Pomrenke: Losing teeth, losing game: Eddie Cicotte, Swede Risberg, and the 1922 Black Sox tour

From SABR member Jacob Pomrenke at WordPress on December 13, 2017:

This article was originally published in the SABR Black Sox Scandal Research Committee’s December 2017 newsletter.

In the spring of 1922, just months after the Black Sox were banned from professional baseball for life, Eddie Cicotte and Swede Risberg partnered with a Chicago theatrical executive to form an independent traveling baseball team called the Ex-Major League Stars. They planned to tour throughout the Midwest, hoping to capitalize on their fame from the 1919 World Series scandal and giving small-town fans a chance to see big-league talent up close.

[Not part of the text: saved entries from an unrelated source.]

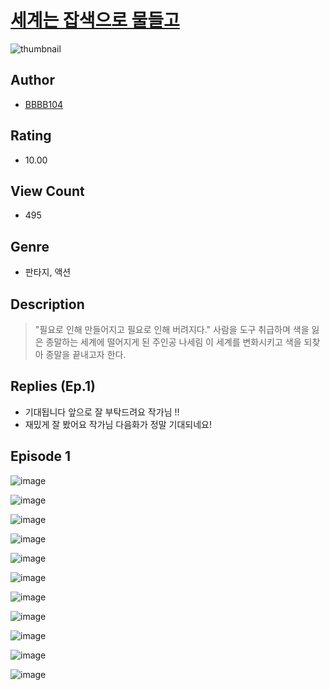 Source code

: # [세계는 잡색으로 물들고](https://comic.naver.com/challenge/list?titleId=811121)
![thumbnail](https://image-comic.pstatic.net/user_contents_data/challenge_comic/2023/05/25/upload_3703758116588302648_480x623.jpeg)

## Author
- [BBBB104](https://comic.naver.com/artistTitle?id=367208)

## Rating
- 10.00

## View Count
- 495

## Genre
- 판타지, 액션

## Description
> "필요로 인해 만들어지고 필요로 인해 버려지다." 사람을 도구 취급하며 색을 잃은 종말하는 세계에 떨어지게 된 주인공 나세림 이 세계를 변화시키고 색을 되찾아 종말을 끝내고자 한다.

## Replies (Ep.1)
- 기대됩니다 앞으로 잘 부탁드려요 작가님 !!
- 재밌게 잘 봤어요 작가님 다음화가 정말 기대되네요!

## Episode 1
![image](https://image-comic.pstatic.net/user_contents_data/challenge_comic/2023/05/25/367208/upload_4050488026763584609.jpeg)

![image](https://image-comic.pstatic.net/user_contents_data/challenge_comic/2023/05/25/367208/upload_7219890551413564472.jpeg)

![image](https://image-comic.pstatic.net/user_contents_data/challenge_comic/2023/05/25/367208/upload_3630518337852028984.jpeg)

![image](https://image-comic.pstatic.net/user_contents_data/challenge_comic/2023/05/25/367208/upload_7018404153058801509.jpeg)

![image](https://image-comic.pstatic.net/user_contents_data/challenge_comic/2023/05/25/367208/upload_3847307064631451956.jpeg)

![image](https://image-comic.pstatic.net/user_contents_data/challenge_comic/2023/05/25/367208/upload_7306637823470625586.jpeg)

![image](https://image-comic.pstatic.net/user_contents_data/challenge_comic/2023/05/25/367208/upload_3977863075363762741.jpeg)

![image](https://image-comic.pstatic.net/user_contents_data/challenge_comic/2023/05/25/367208/upload_7366025745071891513.jpeg)

![image](https://image-comic.pstatic.net/user_contents_data/challenge_comic/2023/05/25/367208/upload_3990529256847467109.jpeg)

![image](https://image-comic.pstatic.net/user_contents_data/challenge_comic/2023/05/25/367208/upload_3991936811314786355.jpeg)

![image](https://image-comic.pstatic.net/user_contents_data/challenge_comic/2023/05/25/367208/upload_7018405239000950069.jpeg)
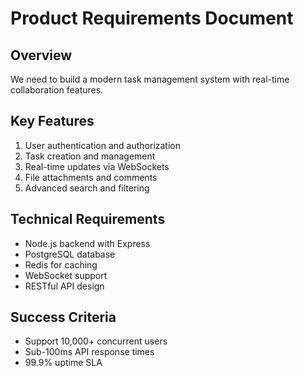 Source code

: # Product Requirements Document

## Overview
We need to build a modern task management system with real-time collaboration features.

## Key Features
1. User authentication and authorization
2. Task creation and management
3. Real-time updates via WebSockets
4. File attachments and comments
5. Advanced search and filtering

## Technical Requirements
- Node.js backend with Express
- PostgreSQL database
- Redis for caching
- WebSocket support
- RESTful API design

## Success Criteria
- Support 10,000+ concurrent users
- Sub-100ms API response times
- 99.9% uptime SLA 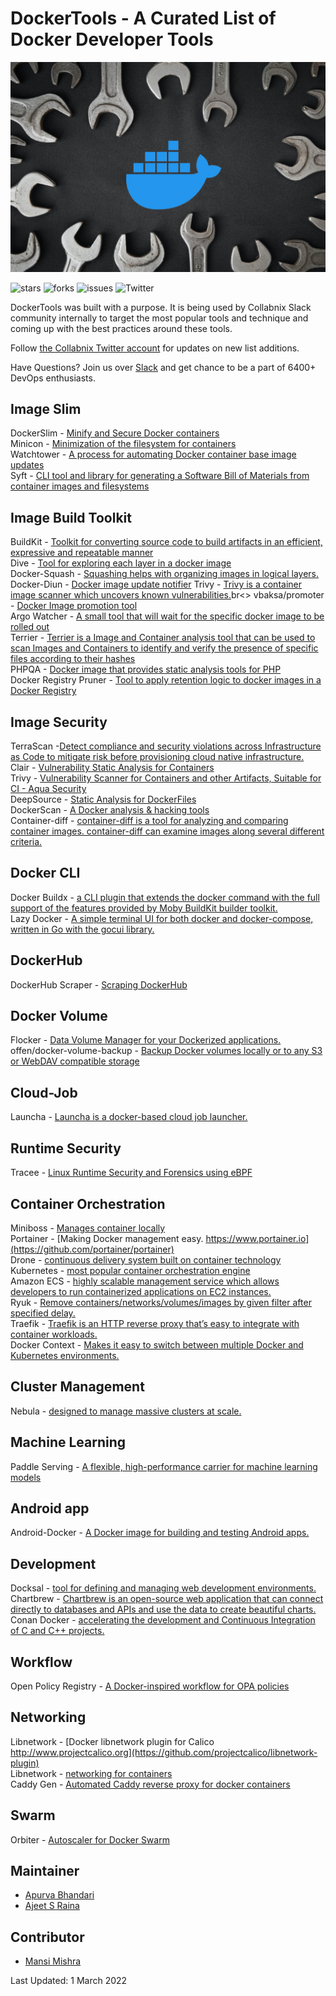 # DockerTools - A Curated List of Docker Developer Tools

![MyImage](dockertool.png)

![stars](https://img.shields.io/github/stars/collabnix/dockertools)
![forks](https://img.shields.io/github/forks/collabnix/dockertools)
![issues](https://img.shields.io/github/issues/collabnix/dockertools)
![Twitter](https://img.shields.io/twitter/follow/dockertools?style=social)

DockerTools was built with a purpose. It is being used by Collabnix Slack community internally to target the most popular tools and technique and coming up with the best practices around these tools. 


Follow [the Collabnix Twitter account](https://twitter.com/collabnix) for updates on new list additions.

Have Questions? Join us over [Slack](https://launchpass.com/collabnix) and get chance to be a part of 6400+ DevOps enthusiasts.<br>

## Image Slim

DockerSlim - [Minify and Secure Docker containers](https://github.com/docker-slim/docker-slim)<br>
Minicon - [Minimization of the filesystem for containers](https://github.com/grycap/minicon)<br>
Watchtower - [A process for automating Docker container base image updates](https://github.com/containrrr/watchtower)<br>
Syft - [CLI tool and library for generating a Software Bill of Materials from container images and filesystems](https://github.com/anchore/syft)<br>


## Image Build Toolkit

BuildKit - [Toolkit for converting source code to build artifacts in an efficient, expressive and repeatable manner](https://github.com/moby/buildkit)<br>
Dive - [Tool for exploring each layer in a docker image](https://github.com/wagoodman/dive)<br>
Docker-Squash - [Squashing helps with organizing images in logical layers.](https://github.com/goldmann/docker-squash)<br>
Docker-Diun - [ Docker image update notifier](https://github.com/crazy-max/diun)
Trivy - [Trivy is a container image scanner which uncovers known vulnerabilities.](https://www.cloudsavvyit.com/12027/how-to-use-trivy-to-find-vulnerabilities-in-docker-containers)br<>
vbaksa/promoter - [Docker Image promotion tool](https://github.com/vbaksa/promoter)<br>
Argo Watcher - [A small tool that will wait for the specific docker image to be rolled out](https://github.com/shini4i/argo-watcher)<br>
Terrier - [Terrier is a Image and Container analysis tool that can be used to scan Images and Containers to identify and verify the presence of specific files according to their hashes](https://github.com/heroku/terrier)<br>
PHPQA - [Docker image that provides static analysis tools for PHP](https://github.com/jakzal/phpqa)<br>
Docker Registry Pruner - [Tool to apply retention logic to docker images in a Docker Registry](https://github.com/tumblr/docker-registry-pruner)<br>







## Image Security

TerraScan -[Detect compliance and security violations across Infrastructure as Code to mitigate risk before provisioning cloud native infrastructure. ](https://github.com/accurics/terrascan)<br>
Clair - [Vulnerability Static Analysis for Containers](https://github.com/quay/clair)<br>
Trivy - [Vulnerability Scanner for Containers and other Artifacts, Suitable for CI - Aqua Security](https://github.com/aquasecurity/trivy)<br>
DeepSource - [Static Analysis for DockerFiles](https://deepsource.io/)<br>
DockerScan - [A Docker analysis & hacking tools](https://github.com/cr0hn/dockerscan)<br>
Container-diff - [container-diff is a tool for analyzing and comparing container images. container-diff can examine images along several different criteria.](https://github.com/GoogleContainerTools/container-diff)<br>

## Docker CLI

Docker Buildx - [a CLI plugin that extends the docker command with the full support of the features provided by Moby BuildKit builder toolkit.](https://docs.docker.com/buildx/working-with-buildx/)<br>
Lazy Docker - [A simple terminal UI for both docker and docker-compose, written in Go with the gocui library.](https://github.com/jesseduffield/lazydocker)<br>


## DockerHub

DockerHub Scraper - [Scraping DockerHub](https://github.com/itamarhaber/dockerhub-scraper)<br>

## Docker Volume

Flocker - [Data Volume Manager for your Dockerized applications.](https://github.com/ClusterHQ/flocker)<br>
offen/docker-volume-backup - [Backup Docker volumes locally or to any S3 or WebDAV compatible storage](https://github.com/offen/docker-volume-backup)<br>

## Cloud-Job

 Launcha - [Launcha is a docker-based cloud job launcher.](https://github.com/vwxyzjn/launcha)<br>
 
## Runtime Security

Tracee - [Linux Runtime Security and Forensics using eBPF](https://github.com/aquasecurity/tracee)<br>

## Container Orchestration

Miniboss - [Manages container locally](https://github.com/afroisalreadyinu/miniboss)<br>
Portainer - [Making Docker management easy. https://www.portainer.io](https://github.com/portainer/portainer)<br>
Drone - [continuous delivery system built on container technology](https://github.com/harness/drone)<br>
Kubernetes - [most popular container orchestration engine](https://kubernetes.io)<br>
Amazon ECS - [highly scalable management service which allows developers to run containerized applications on EC2 instances.](https://aws.amazon.com/ecs/)<br>
Ryuk - [Remove containers/networks/volumes/images by given filter after specified delay.](https://hub.docker.com/r/testcontainers/ryuk)<br>
Traefik - [Traefik is an HTTP reverse proxy that’s easy to integrate with container workloads.](https://github.com/traefik/traefik)<br>
Docker Context - [Makes it easy to switch between multiple Docker and Kubernetes environments.](https://docs.docker.com/engine/context/working-with-contexts/)<br>



## Cluster Management

Nebula - [designed to manage massive clusters at scale.](http://nebula.readthedocs.io/en/latest/)<br>

## Machine Learning

Paddle Serving - [A flexible, high-performance carrier for machine learning models](https://github.com/PaddlePaddle/Serving)<br>

## Android app
Android-Docker - [A Docker image for building and testing Android apps.](https://github.com/randr0id/android-docker)<br>

## Development

Docksal - [tool for defining and managing web development environments.](https://github.com/docksal/docksal)<br>
Chartbrew - [Chartbrew is an open-source web application that can connect directly to databases and APIs and use the data to create beautiful charts.](https://github.com/chartbrew/chartbrew)<br>
Conan Docker - [accelerating the development and Continuous Integration of C and C++ projects.](https://github.com/conan-io/conan-docker-tools)<br>


## Workflow
Open Policy Registry - [A Docker-inspired workflow for OPA policies](https://www.openpolicyregistry.io/)<br>

## Networking

Libnetwork - [Docker libnetwork plugin for Calico http://www.projectcalico.org](https://github.com/projectcalico/libnetwork-plugin)<br>
Libnetwork - [networking for containers](https://github.com/moby/libnetwork)<br>
Caddy Gen - [Automated Caddy reverse proxy for docker containers](https://github.com/wemake-services/caddy-gen)<br>

## Swarm

Orbiter - [Autoscaler for Docker Swarm](https://github.com/gianarb/orbiter)

## Maintainer

- [Apurva Bhandari](https://www.linkedin.com/in/apurvabhandari-linux/)
- [Ajeet S Raina](https://www.linkedin.com/in/ajeetsraina)

## Contributor
- [Mansi Mishra](https://github.com/0904-mansi)


Last Updated: 1 March 2022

Following their banishment from Organized Baseball, the players involved in the Black Sox Scandal found an enthusiastic, if not always lucrative, market in which to continue earning a living playing ball during the 1920s and ’30s. In the era between the world wars, when baseball was truly the national pastime, every American town of any significant size fielded its own competitive baseball team. Most teams were strictly amateur, but some paid their players a stipend or salary. Revenue was generated by sponsorships from local merchants and municipal officials, gate receipts and, of course, America’s other favorite pastime — a wager or two placed on the games.